Implementazione dell'head singolo dell'attention

Viene usato register_buffer per salvare la matrice triangolare tril in un buffer specifico, in modo che non venga considerata tra i parametri del modello.
tril diventa una normale variabile d'istanza self.tril.

class Head(nn.Module):
    """ one head of self-attention """

    def __init__(self, head_size):
        super().__init__()
        self.key = nn.Linear(n_embd, head_size, bias=False)
        self.query = nn.Linear(n_embd, head_size, bias=False)
        self.value = nn.Linear(n_embd, head_size, bias=False)
        # register_buffer salva 'tril' in self.tril
        self.register_buffer('tril', torch.tril(torch.ones(block_size, block_size)))

    def forward(self, x):
        B,T,C = x.shape
        k = self.key(x)   # (B,T,C)
        q = self.query(x) # (B,T,C)
        # compute attention scores ("affinities")
        wei = q @ k.transpose(-2,-1) * C**-0.5 # (B, T, C) @ (B, C, T) -> (B, T, T) # scaled
        wei = wei.masked_fill(self.tril[:T, :T] == 0, float('-inf')) # (B, T, T) # decoder
        wei = F.softmax(wei, dim=-1) # (B, T, T)
        wei = self.dropout(wei)
        # perform the weighted aggregation of the values
        v = self.value(x) # (B,T,C)
        out = wei @ v # (B, T, T) @ (B, T, C) -> (B, T, C)
        return out

Multi Head Attention

Creazione di più istanze di Head che lavorano in parallelo, per sfruttare più canali di comunicazione tra token.

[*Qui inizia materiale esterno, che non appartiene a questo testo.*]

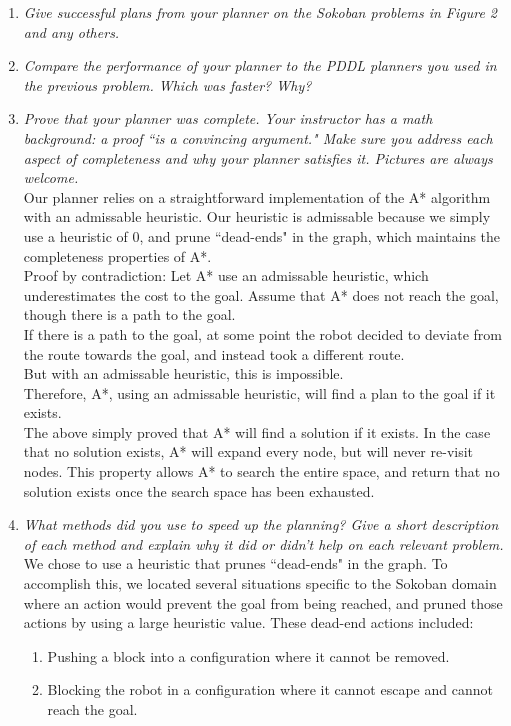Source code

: \documentclass{article}
\begin{document}
\begin{enumerate}
\item{\textit{Give successful plans from your planner on the Sokoban problems in Figure 2 and any others.\\}}
\item{\textit{Compare the performance of your planner to the PDDL planners you used in the previous problem. Which was faster? Why?\\}}
\item{\textit{Prove that your planner was complete. Your instructor has a math background: a proof ``is a convincing argument." Make sure you address each aspect of completeness and why your planner satisfies it. Pictures are always welcome.\\}}
Our planner relies on a straightforward implementation of the A* algorithm with an admissable heuristic.  Our heuristic is admissable because we simply use a heuristic of 0, and prune ``dead-ends" in the graph, which maintains the completeness properties of A*.\\

Proof by contradiction:
Let A* use an admissable heuristic, which underestimates the cost to the goal.
Assume that A* does not reach the goal, though there is a path to the goal.\\
If there is a path to the goal, at some point the robot decided to deviate from the route towards the goal, and instead took a different route.\\
But with an admissable heuristic, this is impossible.\\
Therefore, A*, using an admissable heuristic, will find a plan to the goal if it exists.\\

The above simply proved that A* will find a solution if it exists.  In the case that no solution exists, A* will expand every node, but will never re-visit nodes.  This property allows A* to search the entire space, and return that no solution exists once the search space has been exhausted.

\item{\textit{What methods did you use to speed up the planning? Give a short description of each method and explain why it did or didn’t help on each relevant problem.\\}}
We chose to use a heuristic that prunes ``dead-ends" in the graph.  To accomplish this, we located several situations specific to the Sokoban domain where an action would prevent the goal from being reached, and pruned those actions by using a large heuristic value.  These dead-end actions included:
\begin{enumerate}
\item Pushing a block into a configuration where it cannot be removed.
\item Blocking the robot in a configuration where it cannot escape and cannot reach the goal.
\end{enumerate}

\end{enumerate}
\end{document}

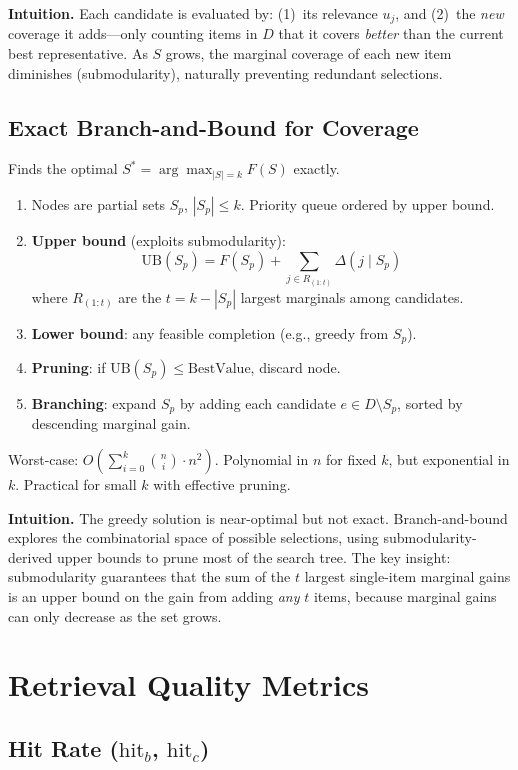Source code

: \documentclass[11pt,a4paper]{article}
\begin{document}
\textbf{Intuition.} Each candidate is evaluated by: (1)~its relevance $u_j$, and (2)~the \emph{new} coverage it adds---only counting items in $D$ that it covers \emph{better} than the current best representative. As $S$ grows, the marginal coverage of each new item diminishes (submodularity), naturally preventing redundant selections.

\subsection{Exact Branch-and-Bound for Coverage}

Finds the optimal $S^* = \arg\max_{|S|=k} F(S)$ exactly.

\begin{enumerate}
	\item Nodes are partial sets $S_p$, $|S_p| \leq k$. Priority queue ordered by upper bound.
	\item \textbf{Upper bound} (exploits submodularity):
	      \[
		      \mathrm{UB}(S_p) = F(S_p) + \sum_{j \in R_{(1:t)}} \Delta(j \mid S_p)
	      \]
	      where $R_{(1:t)}$ are the $t = k - |S_p|$ largest marginals among candidates.
	\item \textbf{Lower bound}: any feasible completion (e.g., greedy from $S_p$).
	\item \textbf{Pruning}: if $\mathrm{UB}(S_p) \leq \mathrm{BestValue}$, discard node.
	\item \textbf{Branching}: expand $S_p$ by adding each candidate $e \in D \setminus S_p$, sorted by descending marginal gain.
\end{enumerate}
Worst-case: $O\!\left(\sum_{i=0}^{k} \binom{n}{i} \cdot n^2\right)$. Polynomial in $n$ for fixed $k$, but exponential in $k$. Practical for small $k$ with effective pruning.

\textbf{Intuition.} The greedy solution is near-optimal but not exact. Branch-and-bound explores the combinatorial space of possible selections, using submodularity-derived upper bounds to prune most of the search tree. The key insight: submodularity guarantees that the sum of the $t$ largest single-item marginal gains is an upper bound on the gain from adding \emph{any} $t$ items, because marginal gains can only decrease as the set grows.

\section{Retrieval Quality Metrics}

\subsection{\texorpdfstring{Hit Rate ($\mathrm{hit}_b$, $\mathrm{hit}_c$)}{Hit Rate (hit\_b, hit\_c)}}
\end{document}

class MultiHeadAttention(nn.Module):

    def __init__(self, num_heads, head_size):
        super().__init__()
        self.heads = nn.ModuleList([Head(head_size) for _ in range(num_heads)])
        self.proj = nn.Linear(n_embd, n_embd)
        self.dropout = nn.Dropout(dropout)

    def forward(self, x):
        out = torch.cat([h(x) for h in self.heads], dim=-1)
        out = self.dropout(self.proj(out))
        return out

Chiaramente quando viene utilizzata MultiHeadAttention i suoi parametri saranno:

# esempio:
n_embd = 32 
n_head = 4
head_size = n_embd // n_head # <----importante: dividere per n_head!
sa = MultiHeadAttention(n_head, head_size)